La marcatezza come complessità
La marcatezza come complessità può essere intesa diversamente a seconda del diverso livello di analisi preso in considerazione. La marcatezza come “specificazione per una distinzione fonologica” corrisponde al senso originario, descritto da Trubetzkoy nei lavori del 1931 e 1939. L’autore distingue tra “opposizioni privative” tra un fonema dotato di una marca ed un altro che ne è privo. I fonemi aventi marca sono quelli sonori, nasalizzati e/o procheili; i fonemi che ne sono privi sono sordi, orali e/o aprocheili. Tuttavia, la distinzione all’interno di una coppia di fonemi tra “marcato” e “non-marcato” è astratta, poiché dipende dalla struttura e dal funzionamento particolari delle singole lingue. Jakobson ha applicato la nozione di marca in senso trubetzkoyano agli elementi del lessico e della grammatica, come ad esempio le opposizioni tra maschile e femminile nei nomi di animali e tra aspetto perfettivo e imperfettivo.
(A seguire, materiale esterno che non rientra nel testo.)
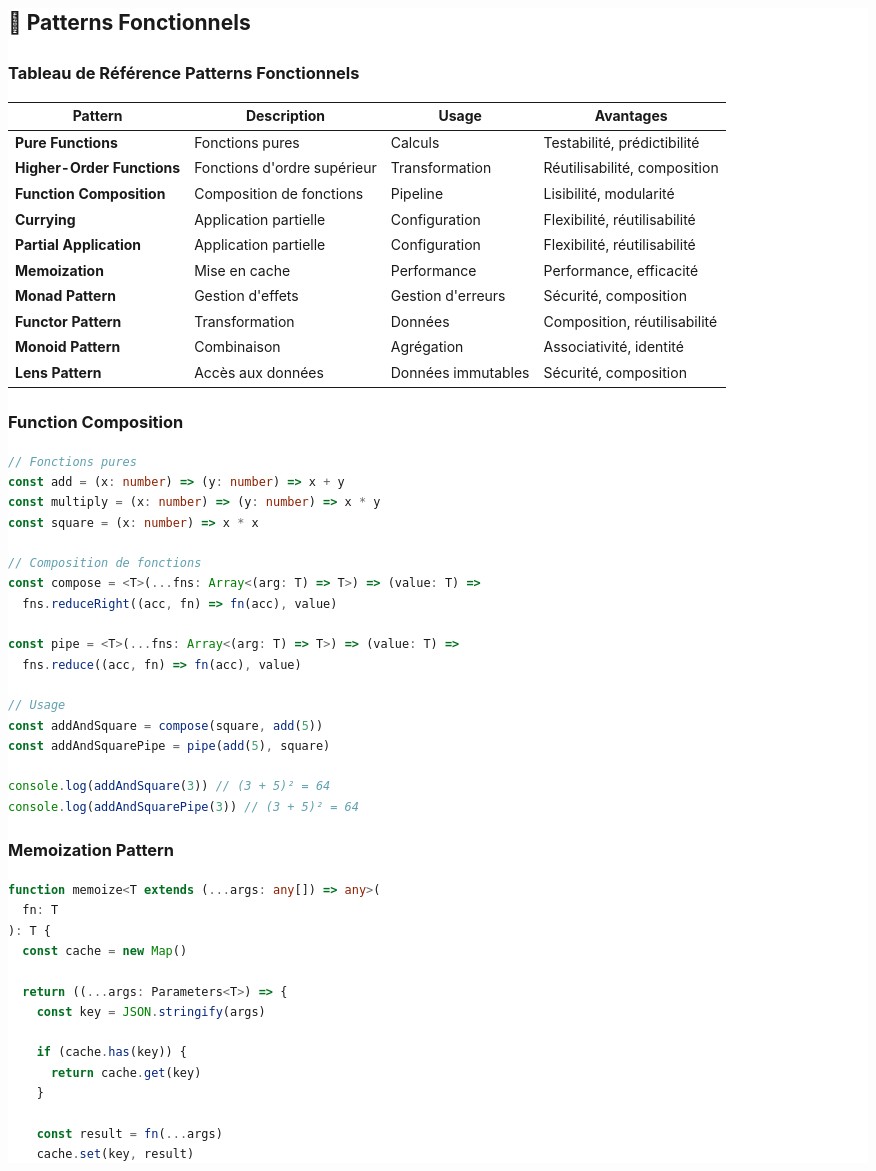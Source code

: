 ## 🎯 Patterns Fonctionnels

### Tableau de Référence Patterns Fonctionnels

| Pattern | Description | Usage | Avantages |
|---------|-------------|-------|-----------|
| **Pure Functions** | Fonctions pures | Calculs | Testabilité, prédictibilité |
| **Higher-Order Functions** | Fonctions d'ordre supérieur | Transformation | Réutilisabilité, composition |
| **Function Composition** | Composition de fonctions | Pipeline | Lisibilité, modularité |
| **Currying** | Application partielle | Configuration | Flexibilité, réutilisabilité |
| **Partial Application** | Application partielle | Configuration | Flexibilité, réutilisabilité |
| **Memoization** | Mise en cache | Performance | Performance, efficacité |
| **Monad Pattern** | Gestion d'effets | Gestion d'erreurs | Sécurité, composition |
| **Functor Pattern** | Transformation | Données | Composition, réutilisabilité |
| **Monoid Pattern** | Combinaison | Agrégation | Associativité, identité |
| **Lens Pattern** | Accès aux données | Données immutables | Sécurité, composition |

### Function Composition

```typescript
// Fonctions pures
const add = (x: number) => (y: number) => x + y
const multiply = (x: number) => (y: number) => x * y
const square = (x: number) => x * x

// Composition de fonctions
const compose = <T>(...fns: Array<(arg: T) => T>) => (value: T) =>
  fns.reduceRight((acc, fn) => fn(acc), value)

const pipe = <T>(...fns: Array<(arg: T) => T>) => (value: T) =>
  fns.reduce((acc, fn) => fn(acc), value)

// Usage
const addAndSquare = compose(square, add(5))
const addAndSquarePipe = pipe(add(5), square)

console.log(addAndSquare(3)) // (3 + 5)² = 64
console.log(addAndSquarePipe(3)) // (3 + 5)² = 64
```

### Memoization Pattern

```typescript
function memoize<T extends (...args: any[]) => any>(
  fn: T
): T {
  const cache = new Map()
  
  return ((...args: Parameters<T>) => {
    const key = JSON.stringify(args)
    
    if (cache.has(key)) {
      return cache.get(key)
    }
    
    const result = fn(...args)
    cache.set(key, result)
```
Nella coppia “dog/bitch”, il primo termine può indicare entrambi i sessi (maschile e femminile), mentre il secondo è specifico del sesso femminile: la differenza tra “marcato” e “non marcato” non è tra A e non-A, bensì tra A e l’indifferenza tra A e non A. Questo senso semantico di marcatezza è meno astratto del senso fonologico di Trubetzkoy, perché non è solo definito in termini di sistema ma anche in termini sostantivi: il membro marcato è semanticamente più specifico del membro non-marcato. La marcatezza può essere inoltre intesa come “codifica esplicita”. Quando i linguisti dicono che una categoria X è non marcata e una categoria Y è non marcata può significare che X non porta codifica esplicita, laddove Y ha invece un affisso. Nonostante il senso possa sembrare banale dal momento che “marcato” dovrebbe indicare un elemento con un elemento aggiuntivo (la “marca”), molti linguisti adottano il termine “marcato” anche in assenza di una codifica esplicita: i linguisti parlano ad esempio di “marcato con zero”. Ad ogni modo, per evitare confusione, è meglio parlare di “codificato esplicitamente” o “non codificato” anziché di “marcato” e “non marcato”.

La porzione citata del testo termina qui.